• **Instructions to follow**
Among the entries below, find the line with "- Restrict Prometheus" and the line with "Coronal Mass Ejections (CMEs) are". Return exactly those lines and every line between them, but no pictures.

• **Given data**

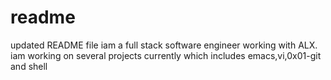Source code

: # readme

updated README file iam a full stack software engineer working with ALX.
iam working on several projects currently which includes emacs,vi,0x01-git and shell



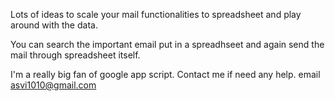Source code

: Lots of ideas to scale your mail functionalities to spreadsheet and play around with the data.

You can search the important email put in a spreadhseet and again send the mail through spreadsheet itself.


I'm a really big fan of google app script. 
Contact me if need any help.
email asvi1010@gmail.com
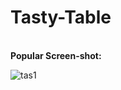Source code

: # Tasty-Table
<br>
<b>Popular Screen-shot:</b>

![tas1](https://github.com/ManishPatidar806/Tasty-Table/assets/144804537/a258b343-5c76-40a3-8a16-0363291caa17)


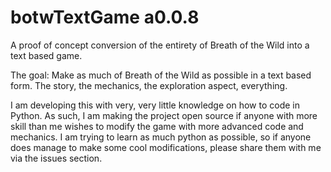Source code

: # botwTextGame a0.0.8
A proof of concept conversion of the entirety of Breath of the Wild into a text based game.

The goal: Make as much of Breath of the Wild as possible in a text based form. The story, the mechanics, the exploration aspect, everything.

I am developing this with very, very little knowledge on how to code in Python.
As such, I am making the project open source if anyone with more skill than me wishes to modify the game with more advanced code and mechanics.
I am trying to learn as much python as possible, so if anyone does manage to make some cool modifications, please share them with me via the issues section.
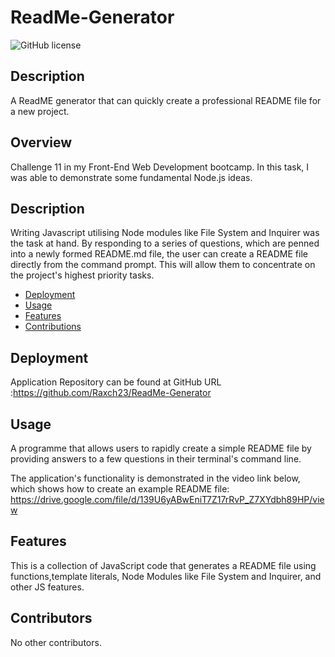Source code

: # ReadMe-Generator

![GitHub license](https://img.shields.io/badge/license-MIT-orange.svg)

## Description 
A ReadME generator that can quickly create a professional README file for a 
new project.

## Overview
Challenge 11 in my Front-End Web Development bootcamp. In this task, I was able to demonstrate some fundamental Node.js ideas.


## Description

Writing Javascript utilising Node modules like File System and Inquirer was the task at hand. By responding to a series of questions, which are penned into a newly formed README.md file, the user can create a README file directly from the command prompt. This will allow them to concentrate on the project's highest priority tasks.

* [Deployment](#Deployment)
* [Usage](#Usage)
* [Features](#Features)
* [Contributions](#Contributions)

## Deployment 

Application Repository can be found at GitHub URL :https://github.com/Raxch23/ReadMe-Generator

## Usage 

A programme that allows users to rapidly create a simple README file by providing answers to a few questions in their terminal's command line.

The application's functionality is demonstrated in the video link below, which shows how to create an example README file: https://drive.google.com/file/d/139U6yABwEniT7Z17rRvP_Z7XYdbh89HP/view

## Features

This is a collection of JavaScript code that generates a README file using functions,template literals, Node Modules like File System and Inquirer, and other JS features. 

## Contributors
No other contributors.
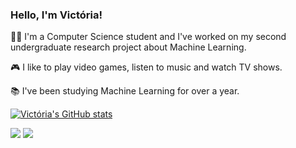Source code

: ### Hello, I'm Victória! 

👩‍💻 I'm a Computer Science student and I've worked on my second undergraduate research project about Machine Learning.

🎮 I like to play video games, listen to music and watch TV shows.

📚 I've been studying Machine Learning for over a year. 

[![Victória's GitHub stats](https://github-readme-stats.vercel.app/api?username=victoriamartins&theme=bear&show_icons=false)](https://github.com/victoriamartins/github-readme-stats)

[<img src="https://img.shields.io/badge/linkedin-%230077B5.svg?&style=for-the-badge&logo=linkedin&logoColor=white" />](https://www.linkedin.com/in/victoria-martins-9336a3198/)
[<img src = "https://img.shields.io/badge/instagram-%23E4405F.svg?&style=for-the-badge&logo=instagram&logoColor=white">](https://www.instagram.com/victoria_martinss/)
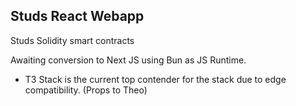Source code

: ## Studs React Webapp

Studs Solidity smart contracts

Awaiting conversion to Next JS using Bun as JS Runtime. 
- T3 Stack is the current top contender for the stack due to edge compatibility. (Props to Theo)
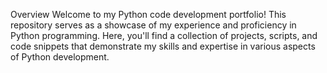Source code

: Overview
Welcome to my Python code development portfolio! 
This repository serves as a showcase of my experience and proficiency in Python programming. 
Here, you'll find a collection of projects, scripts, and code snippets that demonstrate my skills and expertise in various aspects of Python development.
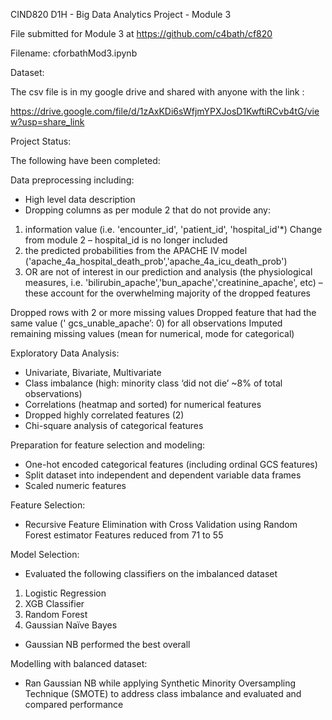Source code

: CIND820 D1H - Big Data Analytics Project - Module 3


File submitted for Module 3 at https://github.com/c4bath/cf820

Filename: cforbathMod3.ipynb


Dataset:

The csv file is in my google drive and shared with anyone with the link :

https://drive.google.com/file/d/1zAxKDi6sWfjmYPXJosD1KwftiRCvb4tG/view?usp=share_link


Project Status:

The following have been completed:

Data preprocessing including:

* High level data description
* Dropping columns as per module 2 that do not provide any: 
1. information value (i.e. 'encounter_id', 'patient_id', 'hospital_id'*)  Change from module 2 – hospital_id is no longer included
2. the predicted probabilities from the APACHE IV model ('apache_4a_hospital_death_prob','apache_4a_icu_death_prob')
3.  OR are not of interest in our prediction and analysis (the physiological measures, i.e. 'bilirubin_apache','bun_apache','creatinine_apache', etc) – these account for the overwhelming majority of the dropped features

Dropped rows with 2 or more missing values
Dropped feature that had the same value (' gcs_unable_apache’:  0) for all observations
Imputed remaining missing values (mean for numerical, mode for categorical)

Exploratory Data Analysis:
* Univariate, Bivariate, Multivariate
* Class imbalance (high: minority class ‘did not die’ ~8% of total observations)
* Correlations (heatmap and sorted) for numerical features
* Dropped highly correlated features (2)
* Chi-square analysis of categorical features

Preparation for feature selection and modeling:
* One-hot encoded categorical features (including ordinal GCS features) 
* Split dataset into independent and dependent variable data frames
* Scaled numeric features 

Feature Selection:
* Recursive Feature Elimination with Cross Validation using Random Forest estimator
	Features reduced from 71 to 55

Model Selection:
* Evaluated the following classifiers on the imbalanced dataset
1. Logistic Regression
2. XGB Classifier 
3. Random Forest
4. Gaussian Naïve Bayes

* Gaussian NB performed the best overall

Modelling with balanced dataset:
* Ran Gaussian NB while applying Synthetic Minority Oversampling Technique (SMOTE) to address class imbalance and evaluated and compared performance
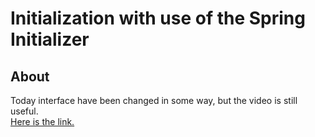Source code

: # Initialization with use of the Spring Initializer  

## About  
Today interface have been changed in some way, but the video is still useful.  
[Here is the link.](https://www.youtube.com/watch?v=uDhumjWApl0&list=PLqq-6Pq4lTTbx8p2oCgcAQGQyqN8XeA1x&index=22)  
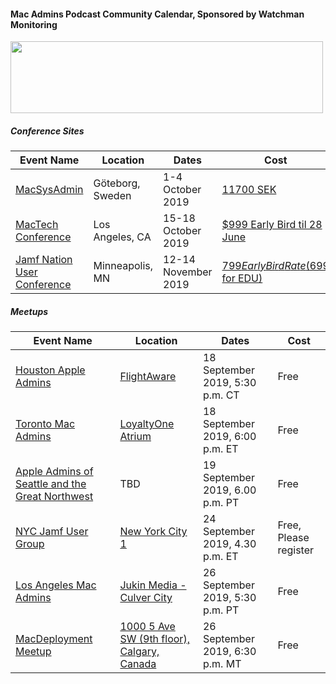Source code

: #### Mac Admins Podcast Community Calendar, Sponsored by Watchman Monitoring

[<img src="https://podcast.macadmins.org/wp-content/uploads/2017/06/Watchman-Monitoring-logo-blue.png" alt="" width="500" height="115" />](https://www.watchmanmonitoring.com)

##### Conference Sites

| Event Name | Location | Dates | Cost |
|------------|----------|-------|------|
| [MacSysAdmin](http://macsysadmin.se/) | Göteborg, Sweden | 1-4 October 2019 | [11700 SEK](https://www.macsysadmin.se/register/register.php) |
| [MacTech Conference](https://conference.mactech.com) | Los Angeles, CA | 15-18 October 2019 | [$999 Early Bird til 28 June](https://forms.mactech.com/fillsurvey.php?sid=676&rid=None) |
| [Jamf Nation User Conference](https://www.jamf.com/events/jamf-nation-user-conference/2019/) | Minneapolis, MN | 12-14 November 2019 | [$799 Early Bird Rate ($699 for EDU)](https://www.cvent.com/events/jamf-nation-user-conference-2019/registration-7d9e9c5d913c4c38b847a10de4a84e25.aspx) |


##### Meetups

| Event Name | Location | Dates | Cost |
|------------|----------|-------|------|
| [Houston Apple Admins](https://houstonappleadmins.org/Sept2019-Meetup/) | [FlightAware](https://goo.gl/maps/XQ3wqBddPUP2) | 18 September 2019, 5:30 p.m. CT | Free |
| [Toronto Mac Admins](https://www.eventbrite.com/e/toronto-macbrained-for-all-admins-cybersecurity-and-your-organization-tickets-67780496289/) | [LoyaltyOne Atrium](https://goo.gl/maps/5xSVC7gvs42Go31R6) | 18 September 2019, 6:00 p.m. ET | Free |
| [Apple Admins of Seattle and the Great Northwest](https://www.meetup.com/Seattle-Apple-Admins) | TBD | 19 September 2019, 6.00 p.m. PT | Free |
| [NYC Jamf User Group](https://www.jamf.com/jamf-nation/events/user-groups/300/nyc-metro-jamf-user-group-september-2019-meeting) | [New York City 1](https://maps.apple.com/?address=Apple%20Inc.,%20100%205th%20Ave,%20New%20York,%20NY%2010011,%20United%20States&auid=5865647463717811209&ll=40.737050,-73.993311&lsp=9902&q=New%20York%20City%201) | 24 September 2019, 4.30 p.m. ET | Free, Please register |
| [Los Angeles Mac Admins](https://www.jamf.com/jamf-nation/events/user-groups/301/los-angeles-mac-admins-meet-up) | [Jukin Media - Culver City](https://goo.gl/maps/FozUWJKxAGxKto9s5) | 26 September 2019, 5:30 p.m. PT | Free |
| [MacDeployment Meetup](https://macdeployment.ca) | [1000 5 Ave SW (9th floor), Calgary, Canada](https://maps.apple.com/?address=1000%205%20Ave%20SW\,%20Calgary%20AB%20T2P%204T9\,%20Canada&ll=51.049261\,-114.083826&q=1000%205%20Ave%20SW) | 26 September 2019, 6:30 p.m. MT | Free |
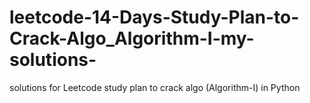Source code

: # leetcode-14-Days-Study-Plan-to-Crack-Algo_Algorithm-I-my-solutions-
solutions for Leetcode study plan to crack algo (Algorithm-I) in Python
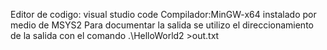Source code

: Editor de codigo: visual studio code
Compilador:MinGW-x64 instalado por medio de  MSYS2
Para documentar la salida se utilizo el direccionamiento de la salida con el comando .\HelloWorld2 >out.txt
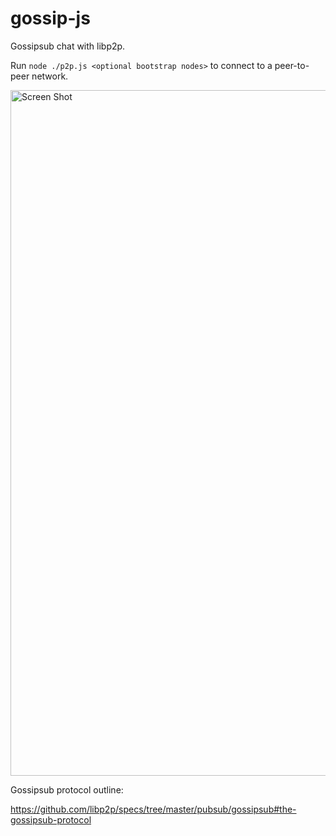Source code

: # gossip-js

Gossipsub chat with libp2p.

Run `node ./p2p.js <optional bootstrap nodes>` to connect to a peer-to-peer network.

<img width="1097" alt="Screen Shot" src="https://user-images.githubusercontent.com/25379378/74077598-e3630300-49d5-11ea-9ea6-a637d7f7ba35.png">

Gossipsub protocol outline:

https://github.com/libp2p/specs/tree/master/pubsub/gossipsub#the-gossipsub-protocol
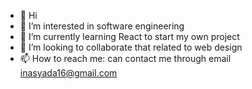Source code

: - 👋 Hi
- 👀 I’m interested in software engineering
- 🌱 I’m currently learning React to start my own project
- 💞️ I’m looking to collaborate that related to web design
- 📫 How to reach me: can contact me through email inasyada16@gmail.com

<!---
5544332/5544332 is a ✨ special ✨ repository because its `README.md` (this file) appears on your GitHub profile.
You can click the Preview link to take a look at your changes.
--->
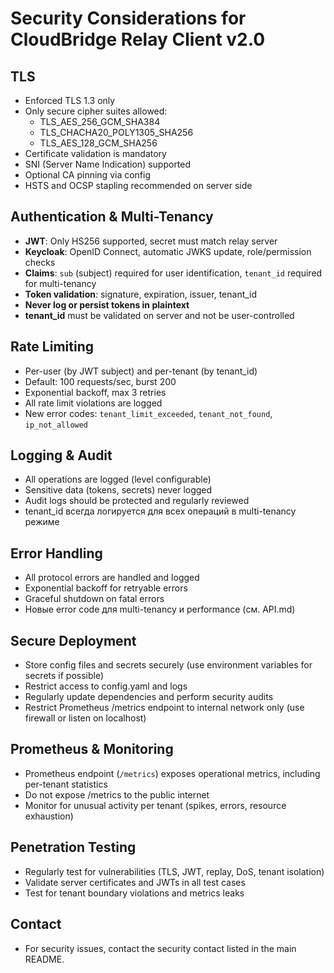 # Security Considerations for CloudBridge Relay Client v2.0

## TLS
- Enforced TLS 1.3 only
- Only secure cipher suites allowed:
  - TLS_AES_256_GCM_SHA384
  - TLS_CHACHA20_POLY1305_SHA256
  - TLS_AES_128_GCM_SHA256
- Certificate validation is mandatory
- SNI (Server Name Indication) supported
- Optional CA pinning via config
- HSTS and OCSP stapling recommended on server side

## Authentication & Multi-Tenancy
- **JWT**: Only HS256 supported, secret must match relay server
- **Keycloak**: OpenID Connect, automatic JWKS update, role/permission checks
- **Claims**: `sub` (subject) required for user identification, `tenant_id` required for multi-tenancy
- **Token validation**: signature, expiration, issuer, tenant_id
- **Never log or persist tokens in plaintext**
- **tenant_id** must be validated on server and not be user-controlled

## Rate Limiting
- Per-user (by JWT subject) and per-tenant (by tenant_id)
- Default: 100 requests/sec, burst 200
- Exponential backoff, max 3 retries
- All rate limit violations are logged
- New error codes: `tenant_limit_exceeded`, `tenant_not_found`, `ip_not_allowed`

## Logging & Audit
- All operations are logged (level configurable)
- Sensitive data (tokens, secrets) never logged
- Audit logs should be protected and regularly reviewed
- tenant_id всегда логируется для всех операций в multi-tenancy режиме

## Error Handling
- All protocol errors are handled and logged
- Exponential backoff for retryable errors
- Graceful shutdown on fatal errors
- Новые error code для multi-tenancy и performance (см. API.md)

## Secure Deployment
- Store config files and secrets securely (use environment variables for secrets if possible)
- Restrict access to config.yaml and logs
- Regularly update dependencies and perform security audits
- Restrict Prometheus /metrics endpoint to internal network only (use firewall or listen on localhost)

## Prometheus & Monitoring
- Prometheus endpoint (`/metrics`) exposes operational metrics, including per-tenant statistics
- Do not expose /metrics to the public internet
- Monitor for unusual activity per tenant (spikes, errors, resource exhaustion)

## Penetration Testing
- Regularly test for vulnerabilities (TLS, JWT, replay, DoS, tenant isolation)
- Validate server certificates and JWTs in all test cases
- Test for tenant boundary violations and metrics leaks

## Contact
- For security issues, contact the security contact listed in the main README. 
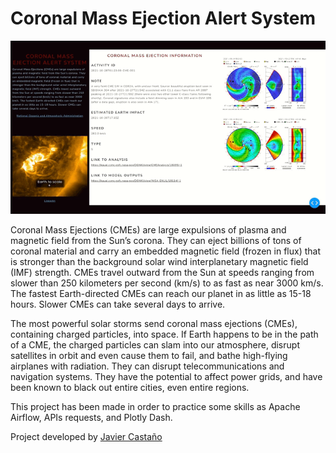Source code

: # Coronal Mass Ejection Alert System

![](cme.gif)

Coronal Mass Ejections (CMEs) are large expulsions of plasma and magnetic field from the Sun’s corona. They can eject billions of tons of coronal material and carry an embedded magnetic field (frozen in flux) that is stronger than the background solar wind interplanetary magnetic field (IMF) strength. CMEs travel outward from the Sun at speeds ranging from slower than 250 kilometers per second (km/s) to as fast as near 3000 km/s. The fastest Earth-directed CMEs can reach our planet in as little as 15-18 hours. Slower CMEs can take several days to arrive.

The most powerful solar storms send coronal mass ejections (CMEs), containing charged particles, into space. If Earth happens to be in the path of a CME, the charged particles can slam into our atmosphere, disrupt satellites in orbit and even cause them to fail, and bathe high-flying airplanes with radiation. They can disrupt telecommunications and navigation systems. They have the potential to affect power grids, and have been known to black out entire cities, even entire regions.

This project has been made in order to practice some skills as Apache Airflow, APIs requests, and Plotly Dash.

Project developed by [Javier Castaño](https://www.linkedin.com/in/javier-casta%C3%B1o-candela-b89039208/)
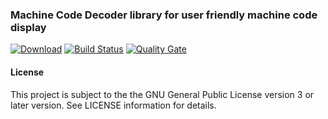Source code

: ### Machine Code Decoder library for user friendly machine code display
[![Download](https://api.bintray.com/packages/hdecarne/maven/java-mcd-common/images/download.svg)](https://bintray.com/hdecarne/maven/java-mcd-common/_latestVersion)
[![Build Status](https://travis-ci.com/hdecarne/java-mcd.svg?branch=master)](https://travis-ci.com/hdecarne/java-mcd)
[![Quality Gate](https://sonarcloud.io/api/project_badges/measure?project=de.carne.common%3Ajava-mcd&metric=alert_status)](https://sonarcloud.io/dashboard/index/de.carne.common:java-mcd)  

#### License
This project is subject to the the GNU General Public License version 3 or later version.
See LICENSE information for details.
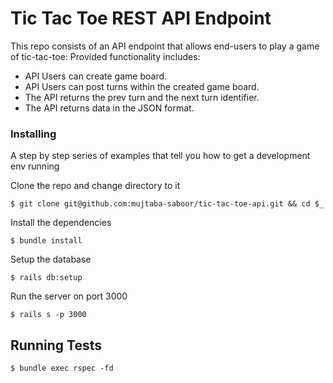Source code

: # Tic Tac Toe REST API Endpoint

This repo consists of an API endpoint that allows end-users to play a game of tic-tac-toe:
Provided functionality includes:

* API Users can create game board.
* API Users can post turns within the created game board.
* The API returns the prev turn and the next turn identifier.
* The API returns data in the JSON format.

### **Installing**

A step by step series of examples that tell you how to get a development env running

Clone the repo and change directory to it

    $ git clone git@github.com:mujtaba-saboor/tic-tac-toe-api.git && cd $_

Install the dependencies

    $ bundle install

Setup the database

    $ rails db:setup

Run the server on port 3000

    $ rails s -p 3000

## Running Tests

    $ bundle exec rspec -fd
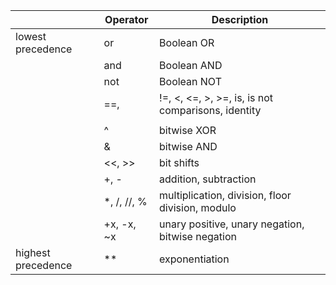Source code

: ||Operator|Description|
|----|----|----|
|lowest precedence|or	|Boolean OR|
||and	|Boolean AND|
||not	|Boolean NOT|
||==, |!=, <, <=, >, >=, is, is not	comparisons, identity|
|||	|bitwise OR|
||^	|bitwise XOR|
||&	|bitwise AND|
||<<, >>	|bit shifts|
||+, -	|addition, subtraction|
||*, /, //, %	|multiplication, division, floor division, modulo|
||+x, -x, ~x	|unary positive, unary negation, bitwise negation|
|highest precedence|**	|exponentiation|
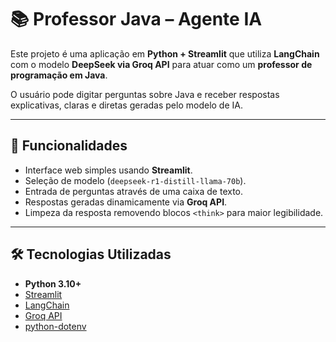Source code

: # 📚 Professor Java – Agente IA

Este projeto é uma aplicação em **Python + Streamlit** que utiliza **LangChain** com o modelo **DeepSeek via Groq API** para atuar como um **professor de programação em Java**.  

O usuário pode digitar perguntas sobre Java e receber respostas explicativas, claras e diretas geradas pelo modelo de IA.

---

## 🚀 Funcionalidades

- Interface web simples usando **Streamlit**.
- Seleção de modelo (`deepseek-r1-distill-llama-70b`).
- Entrada de perguntas através de uma caixa de texto.
- Respostas geradas dinamicamente via **Groq API**.
- Limpeza da resposta removendo blocos `<think>` para maior legibilidade.

---

## 🛠️ Tecnologias Utilizadas

- **Python 3.10+**
- [Streamlit](https://streamlit.io/)
- [LangChain](https://www.langchain.com/)
- [Groq API](https://groq.com/)
- [python-dotenv](https://pypi.org/project/python-dotenv/)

• **Solution to the problem**
- Restrict Prometheus /metrics endpoint to internal network only (use firewall or listen on localhost)

## Prometheus & Monitoring
- Prometheus endpoint (`/metrics`) exposes operational metrics, including per-tenant statistics
- Do not expose /metrics to the public internet
- Monitor for unusual activity per tenant (spikes, errors, resource exhaustion)

## Penetration Testing
- Regularly test for vulnerabilities (TLS, JWT, replay, DoS, tenant isolation)
- Validate server certificates and JWTs in all test cases
- Test for tenant boundary violations and metrics leaks

## Contact
- For security issues, contact the security contact listed in the main README. 
Source code

: # Coronal Mass Ejection Alert System

![](cme.gif)

Coronal Mass Ejections (CMEs) are large expulsions of plasma and magnetic field from the Sun’s corona. They can eject billions of tons of coronal material and carry an embedded magnetic field (frozen in flux) that is stronger than the background solar wind interplanetary magnetic field (IMF) strength. CMEs travel outward from the Sun at speeds ranging from slower than 250 kilometers per second (km/s) to as fast as near 3000 km/s. The fastest Earth-directed CMEs can reach our planet in as little as 15-18 hours. Slower CMEs can take several days to arrive.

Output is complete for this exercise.